The Bush Administration and Allen Greenspan should have let the housing 
market make an ordinary correction, rather than repressing a downturn.  
By repressing a correction with interest rate manipulation, among other 
thing,  they allowed the bubble to continue to grow, and as the pressure 
built, they kept pressing it back down, until it finally exploded with 
catastrophic consequences.

The Bush Administration should have allow a normal correction/slowdown 
to occur, and confronted potential problems in the housing boom.  For 
example rules should have been in place that prevented loans to 
borrowers that resulted in mortgage payments greater than 1/3 of 
borrower's monthly income, oversight with checks and balances that 
required lenders to obtain honest financial information necessary to 
make lending decision only to credit worth borrowers, and realistic 
interest rate to insure a proper relationship between the lenders risk 
and the borrowers interest rate for a mortgage.  This would have allowed 
the home builders to slow down and adjust, instead of way over building  
homes that were place with risky borrowers with the inevitable high 
default rates on loans, and the corresponding sever recession that put 
so many builders out of business.

Also, Wall Street practices that allowed credit derivatives, like CDS, 
to be freely traded in the OTC market, perhaps passing through 15 or 20 
investor's hands, most of whom had no vested interest in the underlying 
debt upon which the derivative were priced, should have been made 
illegal.  The big banks that sold CDS had no way to value their 
liability from the CDS exposure, so they didn't even bother to provide a 
reserve on their balance sheets for potential CDS losses.

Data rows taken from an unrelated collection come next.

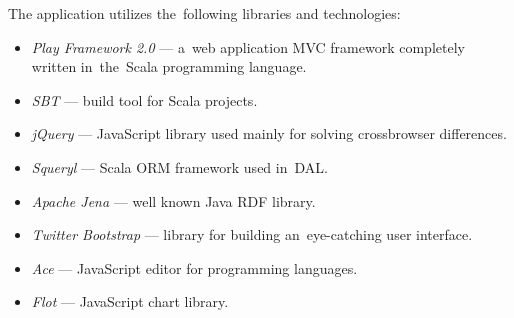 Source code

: The application utilizes the~following libraries and technologies:
\begin{itemize}
  \item \emph{Play Framework 2.0} --- a~web application MVC framework completely written 
  in~the~Scala programming language.
  \item \emph{SBT} --- build tool for Scala projects.
  \item \emph{jQuery} --- JavaScript library used mainly for solving crossbrowser 
  differences.
  \item \emph{Squeryl} --- Scala ORM framework used in~DAL.
  \item \emph{Apache Jena} --- well known Java RDF library.
  \item \emph{Twitter Bootstrap} --- library for building an~eye-catching user 
  interface.
  \item \emph{Ace} --- JavaScript editor for programming languages.
  \item \emph{Flot} --- JavaScript chart library.
\end{itemize}

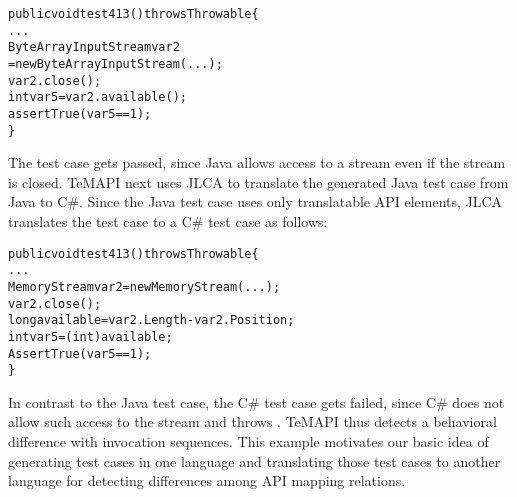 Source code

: \begin{CodeOut}%
\begin{alltt}
public void test413() throws Throwable \{
  ...
  ByteArrayInputStream var2
       = new ByteArrayInputStream(...);
  var2.close();
  int var5 = var2.available();
  assertTrue(var5 == 1);
\}
\end{alltt}
\end{CodeOut}%


The test case gets passed, since Java allows access to a stream even if the stream is closed. TeMAPI next uses JLCA to translate the generated Java test case from Java to C\#. Since the Java test case uses only translatable API elements, JLCA translates the test case to a C\# test case as follows:

\begin{CodeOut}%
\begin{alltt}
public void test413() throws Throwable\{
  ...
  MemoryStream var2 = new MemoryStream(...);
  var2.close();
  long available = var2.Length - var2.Position;
  int var5 = (int) available;
  AssertTrue(var5 == 1);
\}
\end{alltt}
\end{CodeOut}%

In contrast to the Java test case, the C\# test case gets failed, since C\# does not allow such access to the stream and throws . TeMAPI thus detects a behavioral difference with invocation sequences. This example motivates our basic idea of generating test cases in one language and translating those test cases to another language for detecting differences among API mapping relations. %


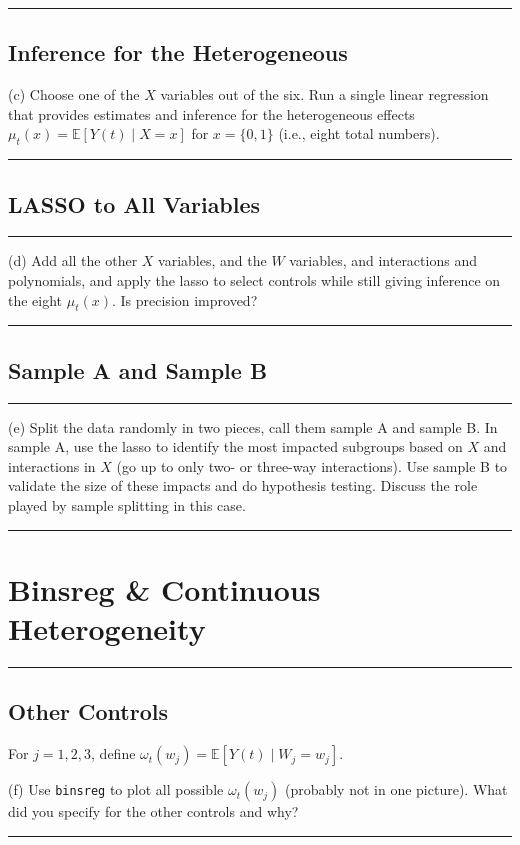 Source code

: \documentclass{article}
\newenvironment{colorparagraph}[1]{\par\color{#1}}{\par}
\begin{document}
\begin{colorparagraph}{questioncolor}
\label{q3c}
\rule{\textwidth}{0.5pt}
\subsection{Inference for the Heterogeneous}
(c) Choose one of the \( X \) variables out of the six. Run a single linear regression that provides estimates and inference for the heterogeneous effects \( \mu_t(x) = \mathbb{E}[Y(t) \mid X = x] \) for \( x = \{0, 1\} \) (i.e., eight total numbers).

\rule{\textwidth}{0.5pt}
\end{colorparagraph}

\begin{colorparagraph}{questioncolor}
\label{q3d}
\subsection{LASSO to All Variables}
\rule{\textwidth}{0.5pt}
(d) Add all the other \( X \) variables, and the \( W \) variables, and interactions and polynomials, and apply the lasso to select controls while still giving inference on the eight \( \mu_t(x) \). Is precision improved?

\rule{\textwidth}{0.5pt}
\end{colorparagraph}

\begin{colorparagraph}{questioncolor}
\subsection{Sample A and Sample B}
\label{q3e}
\rule{\textwidth}{0.5pt}
(e) Split the data randomly in two pieces, call them sample A and sample B. In sample A, use the lasso to identify the most impacted subgroups based on \( X \) and interactions in \( X \) (go up to only two- or three-way interactions). Use sample B to validate the size of these impacts and do hypothesis testing. Discuss the role played by sample splitting in this case.

\rule{\textwidth}{0.5pt}
\end{colorparagraph}

\begin{colorparagraph}{questioncolor}

\section*{Binsreg \& Continuous Heterogeneity}
\label{q3f}
\rule{\textwidth}{0.5pt}
\subsection{Other Controls}
For \( j = 1, 2, 3 \), define \( \omega_t(w_j) = \mathbb{E}[Y(t) \mid W_j = w_j] \).

(f) Use \texttt{binsreg} to plot all possible \( \omega_t(w_j) \) (probably not in one picture). What did you specify for the other controls and why?

\rule{\textwidth}{0.5pt}
\end{colorparagraph}
\end{document}
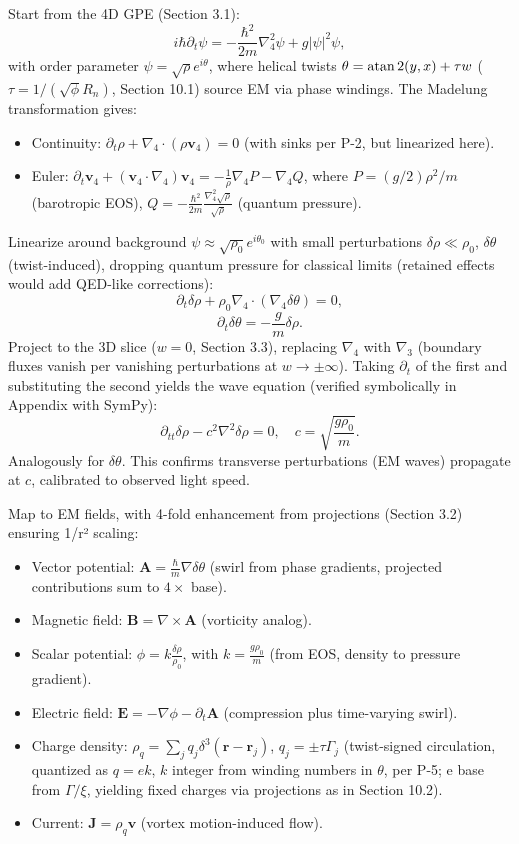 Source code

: \documentclass{article}
\begin{document}
Start from the 4D GPE (Section 3.1):
\[
i \hbar \partial_t \psi = -\frac{\hbar^2}{2 m} \nabla_4^2 \psi + g |\psi|^2 \psi,
\]
with order parameter \(\psi = \sqrt{\rho} e^{i \theta}\), where helical twists \(\theta = \atan2(y,x) + \tau w\) (\(\tau = 1 / (\sqrt{\phi} R_n)\), Section 10.1) source EM via phase windings. The Madelung transformation gives:
\begin{itemize}
  \item Continuity: \(\partial_t \rho + \nabla_4 \cdot (\rho \mathbf{v}_4) = 0\) (with sinks per P-2, but linearized here).
  \item Euler: \(\partial_t \mathbf{v}_4 + (\mathbf{v}_4 \cdot \nabla_4) \mathbf{v}_4 = -\frac{1}{\rho} \nabla_4 P - \nabla_4 Q\), where \(P = (g/2) \rho^2 / m\) (barotropic EOS), \(Q = -\frac{\hbar^2}{2 m} \frac{\nabla_4^2 \sqrt{\rho}}{\sqrt{\rho}}\) (quantum pressure).
\end{itemize}

Linearize around background \(\psi \approx \sqrt{\rho_0} e^{i \theta_0}\) with small perturbations \(\delta \rho \ll \rho_0\), \(\delta \theta\) (twist-induced), dropping quantum pressure for classical limits (retained effects would add QED-like corrections):
\[
\partial_t \delta \rho + \rho_0 \nabla_4 \cdot (\nabla_4 \delta \theta) = 0,
\]
\[
\partial_t \delta \theta = -\frac{g}{m} \delta \rho.
\]
Project to the 3D slice (\(w=0\), Section 3.3), replacing \(\nabla_4\) with \(\nabla_3\) (boundary fluxes vanish per vanishing perturbations at \(w \to \pm \infty\)). Taking \(\partial_t\) of the first and substituting the second yields the wave equation (verified symbolically in Appendix with SymPy):
\[
\partial_{tt} \delta \rho - c^2 \nabla^2 \delta \rho = 0, \quad c = \sqrt{\frac{g \rho_0}{m}}.
\]
Analogously for \(\delta \theta\). This confirms transverse perturbations (EM waves) propagate at \(c\), calibrated to observed light speed.

Map to EM fields, with 4-fold enhancement from projections (Section 3.2) ensuring 1/r² scaling:
\begin{itemize}
  \item Vector potential: \(\mathbf{A} = \frac{\hbar}{m} \nabla \delta \theta\) (swirl from phase gradients, projected contributions sum to \(4 \times\) base).
  \item Magnetic field: \(\mathbf{B} = \nabla \times \mathbf{A}\) (vorticity analog).
  \item Scalar potential: \(\phi = k \frac{\delta \rho}{\rho_0}\), with \(k = \frac{g \rho_0}{m}\) (from EOS, density to pressure gradient).
  \item Electric field: \(\mathbf{E} = -\nabla \phi - \partial_t \mathbf{A}\) (compression plus time-varying swirl).
  \item Charge density: \(\rho_q = \sum_j q_j \delta^3(\mathbf{r} - \mathbf{r}_j)\), \(q_j = \pm \tau \Gamma_j\) (twist-signed circulation, quantized as \(q = e k\), \(k\) integer from winding numbers in \(\theta\), per P-5; e base from \(\Gamma / \xi\), yielding fixed charges via projections as in Section 10.2).
  \item Current: \(\mathbf{J} = \rho_q \mathbf{v}\) (vortex motion-induced flow).
\end{itemize}
\end{document}
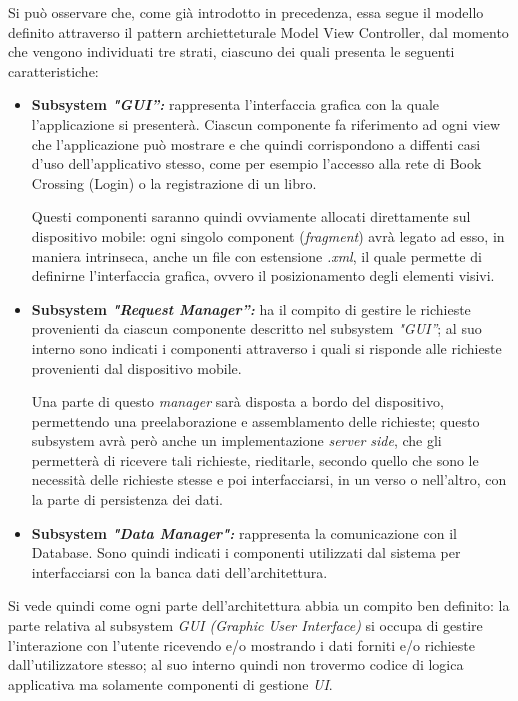 Si può osservare che, come già introdotto in precedenza, essa segue il modello definito attraverso il pattern archietteturale Model View Controller, dal momento che vengono individuati tre strati, ciascuno dei quali presenta le seguenti caratteristiche:
\begin{itemize}
	\item\label{subsysGUI} \textbf{Subsystem \textit{"GUI”:}} rappresenta l’interfaccia grafica con la quale l’applicazione si presenterà. Ciascun componente fa riferimento ad ogni view che l'applicazione può mostrare e che quindi corrispondono a diffenti casi d'uso dell'applicativo stesso, come per esempio l’accesso alla rete di Book Crossing (Login) o la registrazione di un libro.
	
	Questi componenti saranno quindi ovviamente allocati direttamente sul dispositivo mobile: ogni singolo component (\textit{fragment}) avrà legato ad esso, in maniera intrinseca, anche un file con estensione \textit{.xml}, il quale permette di definirne l'interfaccia grafica, ovvero il posizionamento degli elementi visivi.
	
	\item\label{subsysRequestManager} \textbf{Subsystem \textit{"Request Manager”:}} ha il compito di gestire le richieste provenienti da ciascun componente descritto nel subsystem \textit{"GUI”}; al suo interno sono indicati i componenti attraverso i quali si risponde alle richieste provenienti dal dispositivo mobile.
	
	Una parte di questo \textit{manager} sarà disposta a bordo del dispositivo, permettendo una preelaborazione e assemblamento delle richieste; questo subsystem avrà però anche un implementazione \textit{server side}, che gli permetterà di ricevere tali richieste, rieditarle, secondo quello che sono le necessità delle richieste stesse e poi interfacciarsi, in un verso o nell'altro, con la parte di persistenza dei dati.
	
	\item\label{subsysDataManager} \textbf{Subsystem \textit{"Data Manager":}} rappresenta la comunicazione con il Database. Sono quindi indicati i componenti utilizzati dal sistema per interfacciarsi con la banca dati dell’architettura.
\end{itemize}

Si vede quindi come ogni parte dell'architettura abbia un compito ben definito: la parte relativa al subsystem \textit{GUI (Graphic User Interface)} si occupa di gestire l'interazione con l'utente ricevendo e/o mostrando i dati forniti e/o richieste dall'utilizzatore stesso; al suo interno quindi non trovermo codice di logica applicativa ma solamente componenti di gestione \textit{UI}.

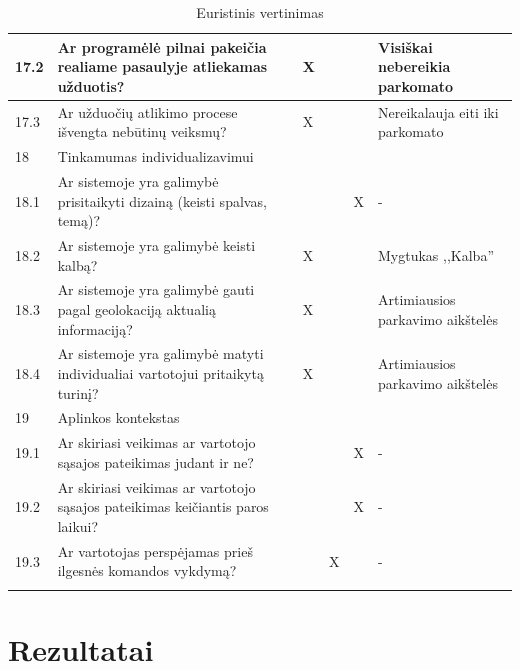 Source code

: \documentclass{VUMIFPSkursinis}
\begin{document}
\begin{longtable}[c]{|p{1cm}|p{4cm}|p{1cm}|p{1cm}|p{1.6cm}|p{4cm}|}
17.2  & Ar programėlė pilnai pakeičia realiame pasaulyje atliekamas užduotis?                                &  X  &     &           &   Visiškai nebereikia parkomato          \\ \hline
17.3  & Ar užduočių atlikimo procese išvengta nebūtinų veiksmų?                                              &  X  &     &           &   Nereikalauja eiti iki parkomato          \\ \hline
18    & \multicolumn{5}{l|}{Tinkamumas individualizavimui}                                                                                         \\ \hline
18.1  & Ar sistemoje yra galimybė prisitaikyti dizainą (keisti spalvas, temą)?                               &     &     &     X     &   -          \\ \hline
18.2  & Ar sistemoje yra galimybė keisti kalbą?                                                              &  X  &     &           &   Mygtukas ,,Kalba''          \\ \hline
18.3  & Ar sistemoje yra galimybė gauti pagal geolokaciją aktualią informaciją?                              &  X  &     &           &   Artimiausios parkavimo aikštelės           \\ \hline
18.4  & Ar sistemoje yra galimybė matyti individualiai vartotojui pritaikytą turinį?                         &  X  &     &           &   Artimiausios parkavimo aikštelės          \\ \hline
19    & \multicolumn{5}{l|}{Aplinkos kontekstas}                                                                                                   \\ \hline
19.1  & Ar skiriasi veikimas ar vartotojo sąsajos pateikimas judant ir ne?                                   &     &     &     X     &   -          \\ \hline
19.2  & Ar skiriasi veikimas ar vartotojo sąsajos pateikimas keičiantis paros laikui?                        &     &     &     X     &   -          \\ \hline
19.3  & Ar vartotojas perspėjamas prieš ilgesnės komandos vykdymą?                                           &     &  X  &           &   -          \\ \hline
\caption{Euristinis vertinimas}
\label{euristic}
\end{longtable}

\section{Rezultatai}
\end{document}
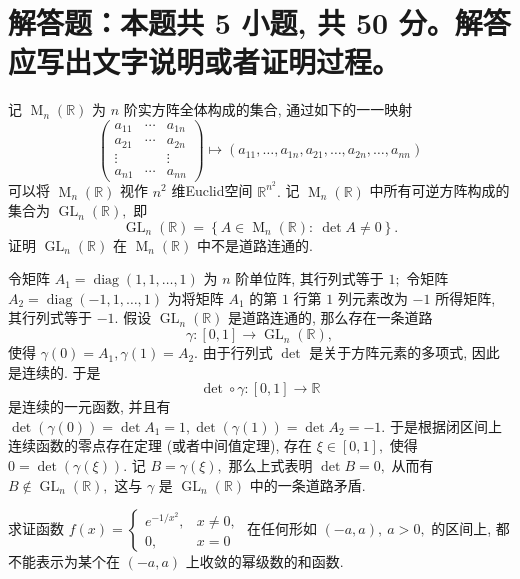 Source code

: \section{解答题：本题共 5 小题, 共 50 分。解答应写出文字说明或者证明过程。}


\begin{question}[points = 8]
记 $\operatorname{M}_n(\mathbb{R})$ 为 $n$ 阶实方阵全体构成的集合, 通过如下的一一映射
$$\begin{pmatrix}
a_{11} & \cdots & a_{1n} \\
a_{21} & \cdots & a_{2n} \\
\vdots & & \vdots \\
a_{n1} & \cdots & a_{nn}
\end{pmatrix} \mapsto (a_{11}, \dots, a_{1n}, a_{21}, \dots, a_{2n}, \dots, a_{nn})$$
可以将 $\operatorname{M}_n(\mathbb{R})$ 视作 $n^2$ 维Euclid空间 $\mathbb{R}^{n^2}.$ 记 $\operatorname{M}_n(\mathbb{R})$ 中所有可逆方阵构成的集合为 $\operatorname{GL}_n(\mathbb{R}),$ 即
$$\operatorname{GL}_n(\mathbb{R}) = \left\{ A \in \operatorname{M}_n(\mathbb{R}): ~ \det A \neq 0 \right\}.$$
证明 $\operatorname{GL}_n(\mathbb{R})$ 在 $\operatorname{M}_n(\mathbb{R})$ 中不是道路连通的.

\end{question}

\begin{solution}
令矩阵 $A_1 = \operatorname{diag}(1, 1, \dots, 1)$ 为 $n$ 阶单位阵, 其行列式等于 $1;$ 令矩阵 $A_2 = \operatorname{diag}(-1, 1, \dots, 1)$ 为将矩阵 $A_1$ 的第 $1$ 行第 $1$ 列元素改为 $-1$ 所得矩阵, 其行列式等于 $-1.$ 假设 $\operatorname{GL}_n(\mathbb{R})$ 是道路连通的, 那么存在一条道路
$$\gamma: [0, 1] \longrightarrow \operatorname{GL}_n(\mathbb{R}),$$
使得 $\gamma(0) = A_1, \gamma(1) = A_2.$
由于行列式 $\det$ 是关于方阵元素的多项式, 因此是连续的. 于是
$$\det\circ\gamma: [0, 1] \longrightarrow \mathbb{R}$$
是连续的一元函数, 并且有 $\det(\gamma(0)) = \det A_1 = 1, \det(\gamma(1)) = \det A_2 = -1.$ 于是根据闭区间上连续函数的零点存在定理 (或者中间值定理), 存在 $\xi \in [0, 1],$ 使得 $0 = \det(\gamma(\xi)).$ 记 $B = \gamma(\xi),$ 那么上式表明 $\det B = 0,$ 从而有 $B \not\in \operatorname{GL}_n(\mathbb{R}),$ 这与 $\gamma$ 是 $\operatorname{GL}_n(\mathbb{R})$ 中的一条道路矛盾.
\end{solution}

\begin{question}[points = 10]
求证函数 $f(x) = \begin{cases}
e^{-1/x^2}, & x \neq 0, \\
0, & x = 0
\end{cases}$ 在任何形如 $(-a, a), ~ a > 0,$ 的区间上, 都不能表示为某个在 $(-a, a)$ 上收敛的幂级数的和函数.

\end{question}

Things like CDS should have be classified and regulated as a kind of 
insurance with proper reserves maintained to meet potential obligations, 
and a program to re-insure, (eg buy CDS from other insurance companies 
from around the country, and seed, (eg sell the CDS written to other 
insurance companies around the country), would have spread the risk, so 
a single company would not be overly exposed/extended if a downturn 
occurred, and forced into bankruptcy.